I was just reading about the "File:///" crash problem mac users are facing as of lately. I just wanted to point out that this one is even sillier and probably deserves to be looked at as well.
If you are on a Mac (not sure which versions of the OS are affected), visiting this Pastebin paste will crash Safari and probably other web browsers as well (namely Chrome, too, as it uses Webkit like Safari).
Silly how these things are...<p>The goods:
http://pastebin.com/585D3K92/<p>(Ycombinator goofed up my first submission. I'm trying again...this time with gusto...)
======
DanBC
You used to be able to crash Internet Explorer (version 6) by putting <input
type crash> in a web page. You can crash some other versions of IE with
<script>for(x in document.write){document.write(x);}</script> on a web page.

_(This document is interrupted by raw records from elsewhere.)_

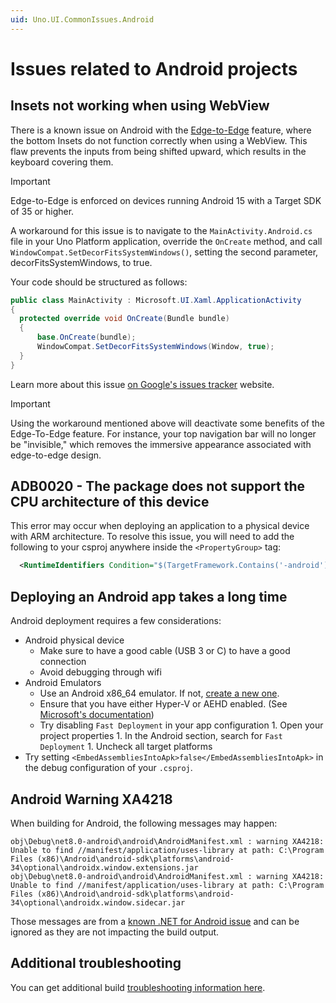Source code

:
 ```yaml
---
uid: Uno.UI.CommonIssues.Android
---
```


# Issues related to Android projects

## Insets not working when using WebView

There is a known issue on Android with the [Edge-to-Edge](https://developer.android.com/develop/ui/views/layout/edge-to-edge) feature, where the bottom Insets do not function correctly when using a WebView. This flaw prevents the inputs from being shifted upward, which results in the keyboard covering them.

> [!IMPORTANT]
> Edge-to-Edge is enforced on devices running Android 15 with a Target SDK of 35 or higher.

A workaround for this issue is to navigate to the `MainActivity.Android.cs` file in your Uno Platform application, override the `OnCreate` method, and call `WindowCompat.SetDecorFitsSystemWindows()`, setting the second parameter, decorFitsSystemWindows, to true.

Your code should be structured as follows:

```csharp
public class MainActivity : Microsoft.UI.Xaml.ApplicationActivity
{
  protected override void OnCreate(Bundle bundle)
  {
      base.OnCreate(bundle);
      WindowCompat.SetDecorFitsSystemWindows(Window, true);
  }
}
```

Learn more about this issue [on Google's issues tracker](https://issuetracker.google.com/issues/311256305?pli=1) website.

> [!IMPORTANT]
> Using the workaround mentioned above will deactivate some benefits of the Edge-To-Edge feature. For instance, your top navigation bar will no longer be "invisible," which removes the immersive appearance associated with edge-to-edge design.

## ADB0020 - The package does not support the CPU architecture of this device

This error may occur when deploying an application to a physical device with ARM architecture. To resolve this issue, you will need to add the following to your csproj anywhere inside the `<PropertyGroup>` tag:

```xml
  <RuntimeIdentifiers Condition="$(TargetFramework.Contains('-android'))">android-arm;android-arm64;android-x86;android-x64</RuntimeIdentifiers>
```

## Deploying an Android app takes a long time

Android deployment requires a few considerations:

- Android physical device
  - Make sure to have a good cable (USB 3 or C) to have a good connection
  - Avoid debugging through wifi
- Android Emulators
  - Use an Android x86_64 emulator. If not, [create a new one](https://learn.microsoft.com/dotnet/maui/android/emulator/device-manager).
  - Ensure that you have either Hyper-V or AEHD enabled. (See [Microsoft's documentation](https://learn.microsoft.com/dotnet/maui/android/emulator/hardware-acceleration))
  - Try disabling `Fast Deployment` in your app configuration
        1. Open your project properties
        1. In the Android section, search for `Fast Deployment`
        1. Uncheck all target platforms
- Try setting `<EmbedAssembliesIntoApk>false</EmbedAssembliesIntoApk>` in the debug configuration of your `.csproj`.

## Android Warning XA4218

When building for Android, the following messages may happen:

```text
obj\Debug\net8.0-android\android\AndroidManifest.xml : warning XA4218: Unable to find //manifest/application/uses-library at path: C:\Program Files (x86)\Android\android-sdk\platforms\android-34\optional\androidx.window.extensions.jar
obj\Debug\net8.0-android\android\AndroidManifest.xml : warning XA4218: Unable to find //manifest/application/uses-library at path: C:\Program Files (x86)\Android\android-sdk\platforms\android-34\optional\androidx.window.sidecar.jar
```

Those messages are from a [known .NET for Android issue](https://github.com/xamarin/xamarin-android/issues/6809) and can be ignored as they are not impacting the build output.

## Additional troubleshooting

You can get additional build [troubleshooting information here](xref:Uno.Development.Troubleshooting).

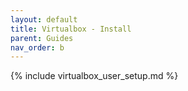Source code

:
 ```yaml
---
layout: default
title: Virtualbox - Install
parent: Guides
nav_order: b 
---
```


{% include virtualbox_user_setup.md %}
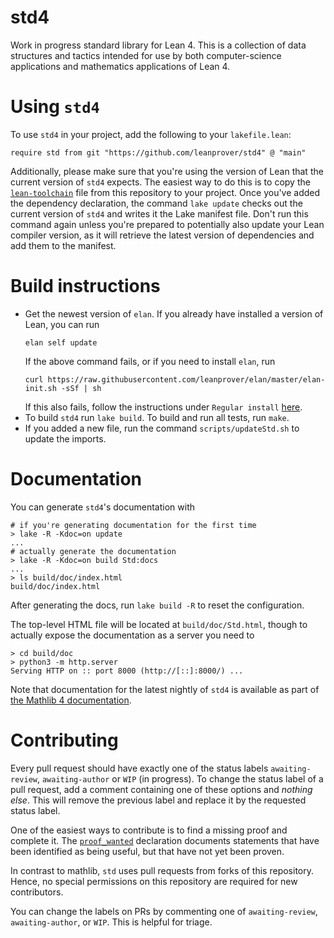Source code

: # std4

Work in progress standard library for Lean 4. This is a collection of data structures and tactics intended for use by both computer-science applications and mathematics applications of Lean 4.

# Using `std4`

To use `std4` in your project, add the following to your `lakefile.lean`:

```lean
require std from git "https://github.com/leanprover/std4" @ "main"
```

Additionally, please make sure that you're using the version of Lean that the current version of `std4` expects. The easiest way to do this is to copy the [`lean-toolchain`](./lean-toolchain) file from this repository to your project. Once you've added the dependency declaration, the command `lake update` checks out the current version of `std4` and writes it the Lake manifest file. Don't run this command again unless you're prepared to potentially also update your Lean compiler version, as it will retrieve the latest version of dependencies and add them to the manifest.

# Build instructions

* Get the newest version of `elan`. If you already have installed a version of Lean, you can run
  ```
  elan self update
  ```
  If the above command fails, or if you need to install `elan`, run
  ```
  curl https://raw.githubusercontent.com/leanprover/elan/master/elan-init.sh -sSf | sh
  ```
  If this also fails, follow the instructions under `Regular install` [here](https://leanprover-community.github.io/get_started.html).
* To build `std4` run `lake build`. To build and run all tests, run `make`.
* If you added a new file, run the command `scripts/updateStd.sh` to update the
  imports.

# Documentation

You can generate `std4`'s documentation with

```text
# if you're generating documentation for the first time
> lake -R -Kdoc=on update
...
# actually generate the documentation
> lake -R -Kdoc=on build Std:docs
...
> ls build/doc/index.html
build/doc/index.html
```

After generating the docs, run `lake build -R` to reset the configuration.

The top-level HTML file will be located at `build/doc/Std.html`, though to actually expose the
documentation as a server you need to

```text
> cd build/doc
> python3 -m http.server
Serving HTTP on :: port 8000 (http://[::]:8000/) ...
```

Note that documentation for the latest nightly of `std4` is available as part of [the Mathlib 4
documentation][mathlib4 docs].

[mathlib4 docs]: https://leanprover-community.github.io/mathlib4_docs/Std.html

# Contributing

Every pull request should have exactly one of the status labels `awaiting-review`, `awaiting-author`
or `WIP` (in progress).
To change the status label of a pull request, add a comment containing one of these options and
_nothing else_.
This will remove the previous label and replace it by the requested status label.

One of the easiest ways to contribute is to find a missing proof and complete it. The
[`proof_wanted`](https://github.com/search?q=repo%3Aleanprover%2Fstd4+proof_wanted+language%3ALean&type=code&l=Lean)
declaration documents statements that have been identified as being useful, but that have not yet
been proven.

In contrast to mathlib, `std` uses pull requests from forks of this repository. Hence, no special permissions on this repository are required for new contributors.

You can change the labels on PRs by commenting one of `awaiting-review`, `awaiting-author`, or `WIP`. This is helpful for triage.

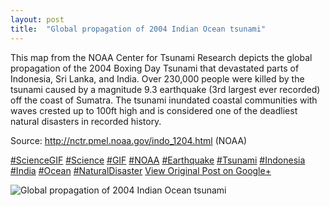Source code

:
 ```yaml
---
layout: post
title:  "Global propagation of 2004 Indian Ocean tsunami"
---
```


This map from the NOAA Center for Tsunami Research depicts the global propagation of the 2004 Boxing Day Tsunami that devastated parts of Indonesia, Sri Lanka, and India. Over 230,000 people were killed by the tsunami caused by a magnitude 9.3 earthquake (3rd largest ever recorded) off the coast of Sumatra. The tsunami inundated coastal communities with waves crested up to 100ft high and is considered one of the deadliest natural disasters in recorded history.  
  
Source: <http://nctr.pmel.noaa.gov/indo_1204.html> (NOAA)  
  
[#ScienceGIF](https://plus.google.com/s/%23ScienceGIF/posts) [#Science](https://plus.google.com/s/%23Science/posts) [#GIF](https://plus.google.com/s/%23GIF/posts) [#NOAA](https://plus.google.com/s/%23NOAA/posts) [#Earthquake](https://plus.google.com/s/%23Earthquake/posts) [#Tsunami](https://plus.google.com/s/%23Tsunami/posts) [#Indonesia](https://plus.google.com/s/%23Indonesia/posts) [#India](https://plus.google.com/s/%23India/posts) [#Ocean](https://plus.google.com/s/%23Ocean/posts) [#NaturalDisaster](https://plus.google.com/s/%23NaturalDisaster/posts)
[View Original Post on Google+](https://plus.google.com/+ColinSullender/posts/PMAYJuE3QGL)

![Global propagation of 2004 Indian Ocean tsunami](/assets/img/2015-06-10-Global-propagation-of-2004-Indian-Ocean-tsunami.gif)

You can hang up modems by typing +++ and then ATH

------
steventruong
As far as I've seen, this affects Mountain Lion

------
tjbiddle
Fine for me:

Chrome 24.0.1312.56 Safari Version 6.0 (7536.25) OSX 10.7.5

------
waxjar
Makes the tab crash in Chrome. What's on the page?

------
headShrinker
Also breaks iPhone OS 6.1 Safari and Chrome...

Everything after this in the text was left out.